Tag Archives: caregiver stories

Dementia Informed Families — What do Kids Need to Know?

Kids in dementia-affected families need help understanding the disease, but most educational resources are designed for adults. A touching new website at www.aftdkidsandteens.org is a useful exception created to teach young folks about Frontotemporal Degeneration(FTD), a complex form of dementia.

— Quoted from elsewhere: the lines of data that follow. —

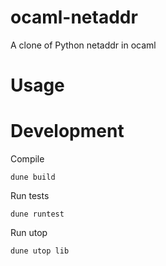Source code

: # ocaml-netaddr
A clone of Python netaddr in ocaml

# Usage

# Development

Compile 
```
dune build
```

Run tests
```
dune runtest
```

Run utop
```
dune utop lib
```
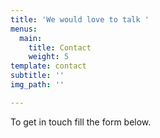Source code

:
 ```yaml
---
title: 'We would love to talk '
menus:
  main:
    title: Contact
    weight: 5
template: contact
subtitle: ''
img_path: ''

---
```

To get in touch fill the form below.
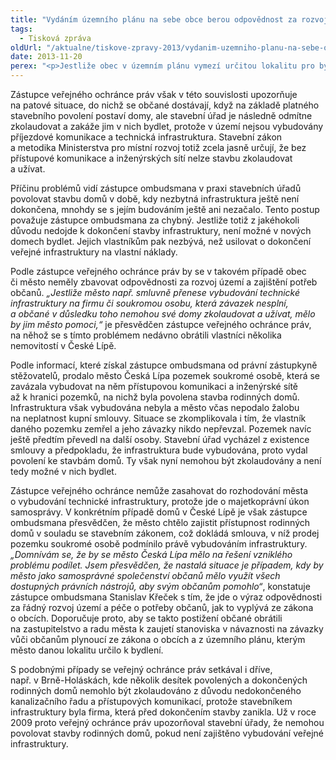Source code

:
 ```yaml
---
title: "Vydáním územního plánu na sebe obce berou odpovědnost za rozvoj svého území"
tags:
  - Tisková zpráva
oldUrl: "/aktualne/tiskove-zpravy-2013/vydanim-uzemniho-planu-na-sebe-obce-berou-odpovednost-za-rozvoj-sveho-uzemi"
date: 2013-11-20
perex: "<p>Jestliže obec v územním plánu vymezí určitou lokalitu pro bydlení, měla by usilovat o to, aby byla v daném území vybudována veřejná infrastruktura, bez které nelze postavené domy povolit k užívání. </p>"
---
```


<!-- imported from the old website -->

<p>Zástupce veřejného ochránce práv však v této souvislosti upozorňuje na patové situace, do nichž se občané dostávají, když na základě platného stavebního povolení postaví domy, ale stavební úřad je následně odmítne zkolaudovat a zakáže jim v nich bydlet, protože v území nejsou vybudovány příjezdové komunikace a technická infrastruktura. Stavební zákon a metodika Ministerstva pro místní rozvoj totiž zcela jasně určují, že bez přístupové komunikace a inženýrských sítí nelze stavbu zkolaudovat a užívat. </p><p>Příčinu problémů vidí zástupce ombudsmana v praxi stavebních úřadů povolovat stavbu domů v době, kdy nezbytná infrastruktura ještě není dokončena, mnohdy se s jejím budováním ještě ani nezačalo. Tento postup považuje zástupce ombudsmana za chybný. Jestliže totiž z jakéhokoli důvodu nedojde k dokončení stavby infrastruktury, není možné v nových domech bydlet. Jejich vlastníkům pak nezbývá, než usilovat o dokončení veřejné infrastruktury na vlastní náklady. </p><p>Podle zástupce veřejného ochránce práv by se v takovém případě obec či město neměly zbavovat odpovědnosti za rozvoj území a zajištění potřeb občanů. <em>„Jestliže město např. smluvně přenese vybudování technické infrastruktury na firmu či soukromou osobu, která závazek nesplní, a občané v důsledku toho nemohou své domy zkolaudovat a užívat, mělo by jim město pomoci,“</em> je přesvědčen zástupce veřejného ochránce práv, na něhož se s tímto problémem nedávno obrátili vlastníci několika nemovitostí v České Lípě.<span style="font-size: 12.8px;">                </span></p><p>Podle informací, které získal zástupce ombudsmana od právní zástupkyně stěžovatelů, prodalo město Česká Lípa pozemek soukromé osobě, která se zavázala vybudovat na něm přístupovou komunikaci a inženýrské sítě až k hranici pozemků, na nichž byla povolena stavba rodinných domů. Infrastruktura však vybudována nebyla a město včas nepodalo žalobu na neplatnost kupní smlouvy. Situace se zkomplikovala i tím, že vlastník daného pozemku zemřel a jeho závazky nikdo nepřevzal. Pozemek navíc ještě předtím převedl na další osoby. Stavební úřad vycházel z existence smlouvy a předpokladu, že infrastruktura bude vybudována, proto vydal povolení ke stavbám domů. Ty však nyní nemohou být zkolaudovány a není tedy možné v nich bydlet.</p><p>Zástupce veřejného ochránce nemůže zasahovat do rozhodování města o vybudování technické infrastruktury, protože jde o majetkoprávní úkon samosprávy. V konkrétním případě domů v České Lípě je však zástupce ombudsmana přesvědčen, že město chtělo zajistit přístupnost rodinných domů v souladu se stavebním zákonem, což dokládá smlouva, v níž prodej pozemku soukromé osobě podmínilo právě vybudováním infrastruktury. <em>„Domnívám se, že by se město Česká Lípa mělo na řešení vzniklého problému podílet. Jsem přesvědčen, že nastalá situace je případem, kdy by město jako samosprávné společenství občanů mělo využít všech dostupných právních nástrojů, aby svým občanům pomohlo“</em>, konstatuje zástupce ombudsmana Stanislav Křeček s tím, že jde o výraz odpovědnosti za řádný rozvoj území a péče o potřeby občanů, jak to vyplývá ze zákona o obcích. Doporučuje proto, aby se takto postižení občané obrátili na zastupitelstvo a radu města k zaujetí stanoviska v návaznosti na závazky vůči občanům plynoucí ze zákona o obcích a z územního plánu, kterým město danou lokalitu určilo k bydlení.</p><p>S podobnými případy se veřejný ochránce práv setkával i dříve, např. v Brně-Holáskách, kde několik desítek povolených a dokončených rodinných domů nemohlo být zkolaudováno z důvodu nedokončeného kanalizačního řadu a přístupových komunikací, protože stavebníkem infrastruktury byla firma, která před dokončením stavby zanikla. Už v roce 2009 proto veřejný ochránce práv upozorňoval stavební úřady, že nemohou povolovat stavby rodinných domů, pokud není zajištěno vybudování veřejné infrastruktury.</p>

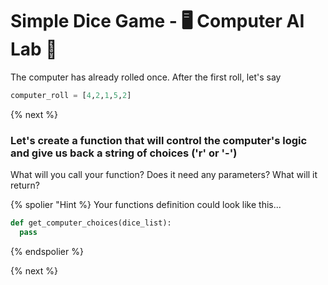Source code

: # Simple Dice Game - 🖥️ Computer AI Lab 🧠

The computer has already rolled once. After the first roll, let's say
```python
computer_roll = [4,2,1,5,2]
```
{% next %}

### Let's create a function that will control the computer's logic and give us back a string of choices ('r' or '-')
What will you call your function? Does it need any parameters? What will it return?

{% spolier "Hint %}
Your functions definition could look like this...
```python
def get_computer_choices(dice_list):
  pass
```
{% endspolier %}

{% next %}

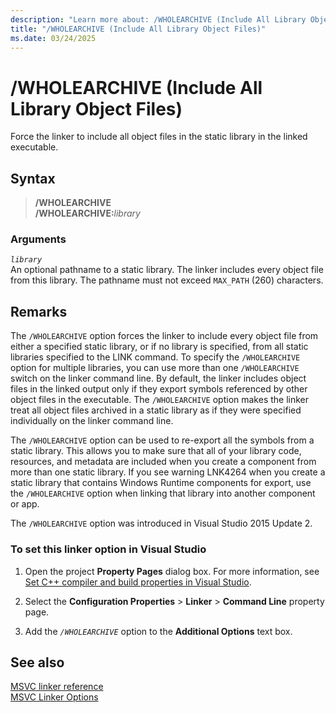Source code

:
 ```yaml
---
description: "Learn more about: /WHOLEARCHIVE (Include All Library Object Files)"
title: "/WHOLEARCHIVE (Include All Library Object Files)"
ms.date: 03/24/2025
---
```

# /WHOLEARCHIVE (Include All Library Object Files)

Force the linker to include all object files in the static library in the linked executable.

## Syntax

> **/WHOLEARCHIVE**\
> **/WHOLEARCHIVE:**_library_

### Arguments

*`library`*\
An optional pathname to a static library. The linker includes every object file from this library. The pathname must not exceed `MAX_PATH` (260) characters.

## Remarks

The `/WHOLEARCHIVE` option forces the linker to include every object file from either a specified static library, or if no library is specified, from all static libraries specified to the LINK command. To specify the `/WHOLEARCHIVE` option for multiple libraries, you can use more than one `/WHOLEARCHIVE` switch on the linker command line. By default, the linker includes object files in the linked output only if they export symbols referenced by other object files in the executable. The `/WHOLEARCHIVE` option makes the linker treat all object files archived in a static library as if they were specified individually on the linker command line.

The `/WHOLEARCHIVE` option can be used to re-export all the symbols from a static library. This allows you to make sure that all of your library code, resources, and metadata are included when you create a component from more than one static library. If you see warning LNK4264 when you create a static library that contains Windows Runtime components for export, use the `/WHOLEARCHIVE` option when linking that library into another component or app.

The `/WHOLEARCHIVE` option was introduced in Visual Studio 2015 Update 2.

### To set this linker option in Visual Studio

1. Open the project **Property Pages** dialog box. For more information, see [Set C++ compiler and build properties in Visual Studio](../working-with-project-properties.md).

1. Select the **Configuration Properties** > **Linker** > **Command Line** property page.

1. Add the *`/WHOLEARCHIVE`* option to the **Additional Options** text box.

## See also

[MSVC linker reference](linking.md)\
[MSVC Linker Options](linker-options.md)
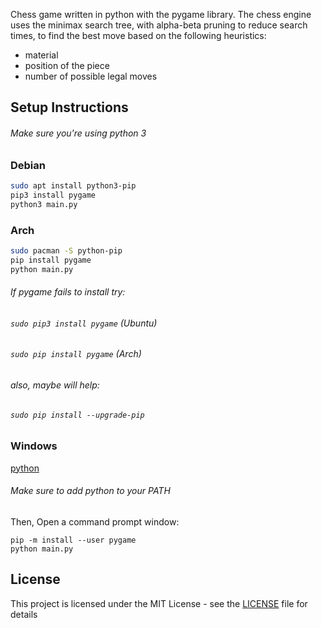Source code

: Chess game written in python with the pygame library.  The chess engine uses the minimax search tree, with alpha-beta pruning to reduce search times, to find the best move based on the following heuristics:

* material
* position of the piece
* number of possible legal moves

## Setup Instructions
###### Make sure you're using python 3

### Debian
```bash
sudo apt install python3-pip
pip3 install pygame
python3 main.py
```

### Arch
```bash
sudo pacman -S python-pip
pip install pygame
python main.py
```
###### If pygame fails to install try:

###### `sudo pip3 install pygame` (Ubuntu)

###### `sudo pip install pygame` (Arch)

###### also, maybe will help:

###### `sudo pip install --upgrade-pip`

### Windows

[python](https://www.python.org/downloads)

###### Make sure to add python to your PATH

Then, Open a command prompt window:
```
pip -m install --user pygame
python main.py
```
## License

This project is licensed under the MIT License - see the [LICENSE](LICENSE) file for details

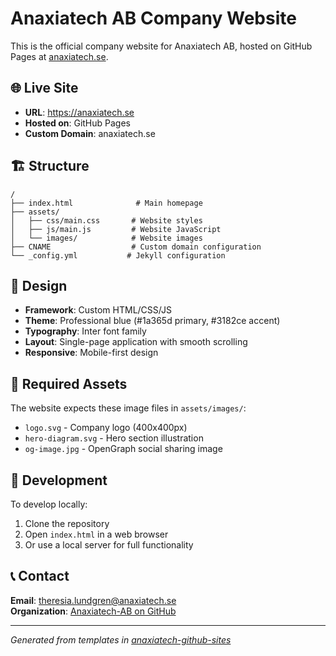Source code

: # Anaxiatech AB Company Website

This is the official company website for Anaxiatech AB, hosted on GitHub Pages at [anaxiatech.se](https://anaxiatech.se).

## 🌐 Live Site
- **URL**: https://anaxiatech.se
- **Hosted on**: GitHub Pages
- **Custom Domain**: anaxiatech.se

## 🏗️ Structure

```
/
├── index.html              # Main homepage
├── assets/
│   ├── css/main.css       # Website styles
│   ├── js/main.js         # Website JavaScript
│   └── images/            # Website images
├── CNAME                  # Custom domain configuration
└── _config.yml           # Jekyll configuration
```

## 🎨 Design

- **Framework**: Custom HTML/CSS/JS
- **Theme**: Professional blue (#1a365d primary, #3182ce accent)
- **Typography**: Inter font family
- **Layout**: Single-page application with smooth scrolling
- **Responsive**: Mobile-first design

## 📁 Required Assets

The website expects these image files in `assets/images/`:
- `logo.svg` - Company logo (400x400px)
- `hero-diagram.svg` - Hero section illustration
- `og-image.jpg` - OpenGraph social sharing image

## 🚀 Development

To develop locally:
1. Clone the repository
2. Open `index.html` in a web browser
3. Or use a local server for full functionality

## 📞 Contact

**Email**: theresia.lundgren@anaxiatech.se  
**Organization**: [Anaxiatech-AB on GitHub](https://github.com/Anaxiatech-AB)

---

*Generated from templates in [anaxiatech-github-sites](https://github.com/anaxiatech-github-sites)*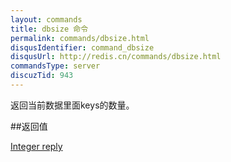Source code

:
 ```yaml
---
layout: commands
title: dbsize 命令
permalink: commands/dbsize.html
disqusIdentifier: command_dbsize
disqusUrl: http://redis.cn/commands/dbsize.html
commandsType: server
discuzTid: 943
---
```


返回当前数据里面keys的数量。

##返回值

[Integer reply](/topics/protocol.html#integer-reply)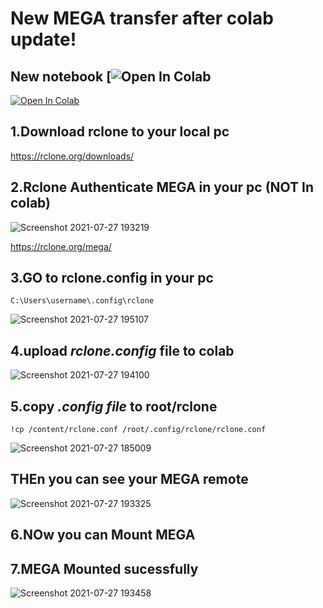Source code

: # New MEGA transfer after colab update!

## New notebook  [![Open In Colab](https://colab.research.google.com/github/jakiyaa/MEga-to-gdrive-transfer/blob/main/New_MEGA_%3C%3E_GDRIVE_.ipynb)


 [![Open In Colab](https://colab.research.google.com/assets/colab-badge.svg)](https://colab.research.google.com/github/jakiya99/colab-rdp/blob/main/guicolab.ipynb)


## 1.Download rclone to your local pc

 https://rclone.org/downloads/ 


## 2.Rclone Authenticate MEGA in your pc (NOT In colab)

![Screenshot 2021-07-27 193219](https://user-images.githubusercontent.com/67457538/127168563-727f4e9b-b3ef-4137-a3bf-c63fe551f384.png)

https://rclone.org/mega/  

## 3.GO to rclone.config in your pc

``` C:\Users\username\.config\rclone ```


![Screenshot 2021-07-27 195107](https://user-images.githubusercontent.com/67457538/127170840-fda3098c-3325-44ea-a379-772f571820de.png)


## 4.upload _rclone.config_ file to colab

![Screenshot 2021-07-27 194100](https://user-images.githubusercontent.com/67457538/127169048-d49739e5-746a-499c-975c-d868171e5e39.png)


## 5.copy _.config file_ to  root/rclone

``` !cp /content/rclone.conf /root/.config/rclone/rclone.conf  ```

![Screenshot 2021-07-27 185009](https://user-images.githubusercontent.com/67457538/127169647-59fbc723-c7ef-4955-b665-664e29fd3aa1.png)


## THEn you  can see your MEGA remote

![Screenshot 2021-07-27 193325](https://user-images.githubusercontent.com/67457538/127169714-aa14b177-595b-4b6e-92db-7012e4467d38.png)

## 6.NOw you can Mount MEGA

## 7.MEGA Mounted sucessfully

![Screenshot 2021-07-27 193458](https://user-images.githubusercontent.com/67457538/127169882-e4f074a7-2fa5-4278-a85d-b9d99a570dbf.png)
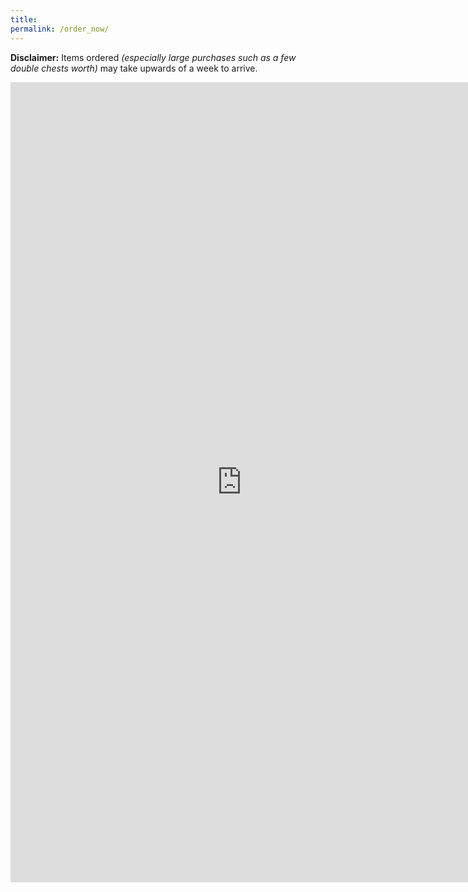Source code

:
 ```yaml
---
title: 
permalink: /order_now/
---
```


**Disclaimer:** Items ordered *(especially large purchases such as a few double chests worth)* may take upwards of a week to arrive.

<iframe src="https://docs.google.com/forms/d/e/1FAIpQLScsYmRF2uRBlc28S7wR08dfAEWluzSTsxz_NeZG36smBtcT9A/viewform?embedded=true" width="740" height="1280" frameborder="0" marginheight="0" marginwidth="12">Loading…</iframe>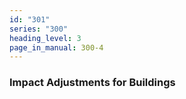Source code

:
 ```yaml
---
id: "301"
series: "300"
heading_level: 3
page_in_manual: 300-4
---
```


### Impact Adjustments for Buildings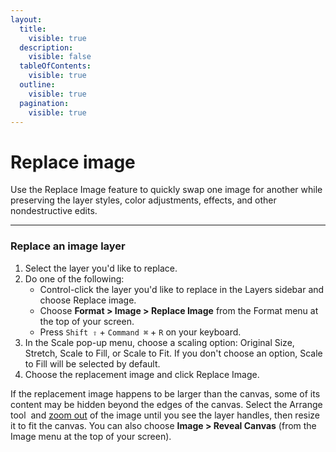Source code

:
 ```yaml
---
layout:
  title:
    visible: true
  description:
    visible: false
  tableOfContents:
    visible: true
  outline:
    visible: true
  pagination:
    visible: true
---
```


# Replace image

Use the Replace Image feature to quickly swap one image for another while preserving the layer styles, color adjustments, effects, and other nondestructive edits.

***

### Replace an image layer

1. Select the layer you'd like to replace.
2. Do one of the following:
   * Control-click the layer you'd like to replace in the Layers sidebar and choose Replace image.
   * Choose **Format > Image > Replace Image** from the Format menu at the top of your screen.
   * Press `Shift ⇧` + `Command ⌘` + `R` on your keyboard.
3. In the Scale pop-up menu, choose a scaling option: Original Size, Stretch, Scale to Fill, or Scale to Fit. If you don't choose an option, Scale to Fill will be selected by default.
4. Choose the replacement image and click Replace Image.

If the replacement image happens to be larger than the canvas, some of its content may be hidden beyond the edges of the canvas. Select the Arrange tool <img src="https://help.pixelmator.com/pixelmator-pro/3.5/assets/English/1590505056000.png" alt="" data-size="line"> and [zoom out](../pixelmator-pro-basics/zoom-in-and-out-of-an-image.md) of the image until you see the layer handles, then resize it to fit the canvas. You can also choose **Image > Reveal Canvas** (from the Image menu at the top of your screen).
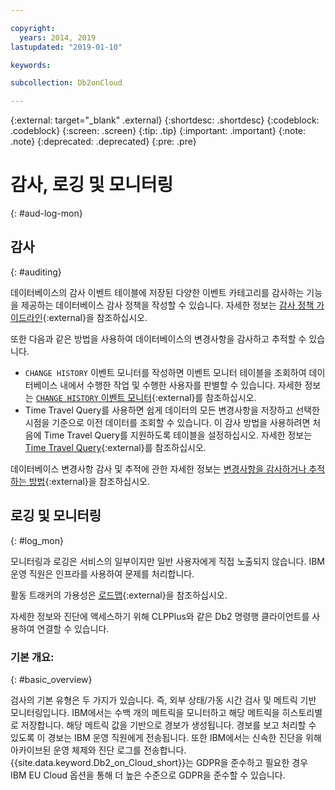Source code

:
 ```yaml
---

copyright:
  years: 2014, 2019
lastupdated: "2019-01-10"

keywords: 

subcollection: Db2onCloud

---
```


<!-- Attribute definitions --> 
{:external: target="_blank" .external}
{:shortdesc: .shortdesc}
{:codeblock: .codeblock}
{:screen: .screen}
{:tip: .tip}
{:important: .important}
{:note: .note}
{:deprecated: .deprecated}
{:pre: .pre}

# 감사, 로깅 및 모니터링
{: #aud-log-mon}

## 감사
{: #auditing}

데이터베이스의 감사 이벤트 테이블에 저장된 다양한 이벤트 카테고리를 감사하는 기능을 제공하는 데이터베이스 감사 정책을 작성할 수 있습니다. 자세한 정보는 [감사 정책 가이드라인](https://www.ibm.com/support/knowledgecenter/SSFMBX/com.ibm.swg.im.dashdb.security.doc/doc/audit_policy_guidelines.html){:external}을 참조하십시오.

또한 다음과 같은 방법을 사용하여 데이터베이스의 변경사항을 감사하고 추적할 수 있습니다.
* `CHANGE HISTORY` 이벤트 모니터를 작성하면 이벤트 모니터 테이블을 조회하여 데이터베이스 내에서 수행한 작업 및 수행한 사용자를 판별할 수 있습니다. 자세한 정보는 [`CHANGE HISTORY` 이벤트 모니터](https://www.ibm.com/support/knowledgecenter/en/SSEPGG_11.1.0/com.ibm.db2.luw.sql.ref.doc/doc/r0059363.html){:external}를 참조하십시오.
* Time Travel Query를 사용하면 쉽게 데이터의 모든 변경사항을 저장하고 선택한 시점을 기준으로 이전 데이터를 조회할 수 있습니다. 이 감사 방법을 사용하려면 처음에 Time Travel Query를 지원하도록 테이블을 설정하십시오. 자세한 정보는 [Time Travel Query](https://developer.ibm.com/answers/questions/426878/how-do-i-use-time-travel-query-in-db2-or-db2-on-cl/){:external}를 참조하십시오.

데이터베이스 변경사항 감사 및 추적에 관한 자세한 정보는 [변경사항을 감사하거나 추적하는 방법](https://developer.ibm.com/answers/questions/427780/how-can-i-audit-or-track-changes-dropped-tables-to.html){:external}을 참조하십시오.

## 로깅 및 모니터링
{: #log_mon}

모니터링과 로깅은 서비스의 일부이지만 일반 사용자에게 직접 노출되지 않습니다. IBM 운영 직원은 인프라를 사용하여 문제를 처리합니다.  

활동 트래커의 가용성은 [로드맵](https://ibm.biz/db2oncloud-roadmap){:external}을 참조하십시오.

자세한 정보와 진단에 액세스하기 위해 CLPPlus와 같은 Db2 명령행 클라이언트를 사용하여 연결할 수 있습니다.

### 기본 개요:
{: #basic_overview}

검사의 기본 유형은 두 가지가 있습니다. 즉, 외부 상태/가동 시간 검사 및 메트릭 기반 모니터링입니다. IBM에서는 수백 개의 메트릭을 모니터하고 해당 메트릭을 히스토리별로 저장합니다. 해당 메트릭 값을 기반으로 경보가 생성됩니다. 경보를 보고 처리할 수 있도록 이 경보는 IBM 운영 직원에게 전송됩니다. 또한 IBM에서는 신속한 진단을 위해 아카이브된 운영 체제와 진단 로그를 전송합니다. {{site.data.keyword.Db2_on_Cloud_short}}는 GDPR을 준수하고 필요한 경우 IBM EU Cloud 옵션을 통해 더 높은 수준으로 GDPR을 준수할 수 있습니다.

Between the Pond and the Woods

Although the website was developed by the Association for Frontotemporal Degeneration (AFTD), it could be helpful to young people learning about dementia in general.  Site content is divided into two sections: one part for children aged 4 to 11 — and one part for teenagers. Both include facts about the disease enriched by first-hand testimony from young people dealing with a loved one’s behavioral changes.

Since Frontotemporal Degeneration (FTD) often strikes people who are younger than most Alzheimer’s patients, it’s common for FTD patients to be actively engaged in parenting. When they display disruptive behavior like explosive anger or extreme apathy, it can create real emotional chaos for their children. Any caregiver who has watched a loved one in the throes of a panic attack or delusion knows how such situations can provoke strong emotions — from pity to embarrassment, and even rage. The site offers kids tools that help reduce the traumatic sting of these painful incidents.

One key resource is the site’s compelling trove of written and videotaped reactions from kids who have dealt with the disease. Heartfelt letters remind kids that they are not alone. Hearing the brave, honest stories of other children and teens offers young readers a sense of hope and connectedness. Site content also encourages kids to get involved with a support group — good advice for family members of any age!

To appreciate the power of the AFTD Kids Site, watch the video testimony of a teen who lost her mom to FTD. Olivia G., a 17-year old, talks about how she felt when her mother had uncontrollable outbursts in public. Her video, which also appears on YouTube, will touch viewers of all ages. We know that it’s hard to be calm and understanding in the face of dementia, but Olivia’s words remind us that love and compassion are essential resources for dealing with the disease. She gives us a poignant reminder that we need to react to dementia from a place of deep understanding. Sometimes kids say it better than we can.


Yoga and Dementia Care

Today my mom can barely walk. But thirty five years ago she was a female pioneer, enrolling in yoga classes when few people knew what they were. She started doing yoga when her eldest child left home. It was a bold choice for a small town mother.

Between the Pond and the Woods

Yoga in Times Square

I’m pretty sure that Mom took yoga to quell the first pangs of empty nest syndrome. I had gone off to college and my sister — her “baby” — was already in high school. We lived in a small, traditional town in the Pennsylvania coal region. It was the kind of place where people distrusted any form of exotic behavior. Local opinion didn’t stop Mom, who went as far as visiting the ashram, while mastering downward dog and tree pose. She even met the yogi from India who founded the Kripalu retreat. Today I still wonder what prompted this strange choice from my normally conservative mother. Something about the yogic way of life appealed to her, but she’s long past the point of explaining what it was.

As a young adult I did not want to be like my mother in any way. Of course, we all end up displaying aspects of our parents’ character whether we like it or not. The one thing I did admire was her early interest in yoga and healing arts. I’ve followed her example by studying these practices for the past few years. Yesterday, I pursued that interest all the way to Times Square in New York City. To celebrate the summer solstice, I participated in a giant yoga event. About 11,000 people got down on their mats in streets that were blocked off from traffic. It’s hard to explain how amazing it felt to bend beneath a blue sky with New York neon spiraling around us, an occasional police siren disrupting our peaceful breath.

Between the Pond and the Woods

Yoga acrobats

I wish my mother could have seen it. She laughs at everything these days, but this was truly entertaining. They say the study of yoga is a journey that can change your life. When I combine that practice with the experience of caring for my mom, I begin to see life as one long phase of transformation.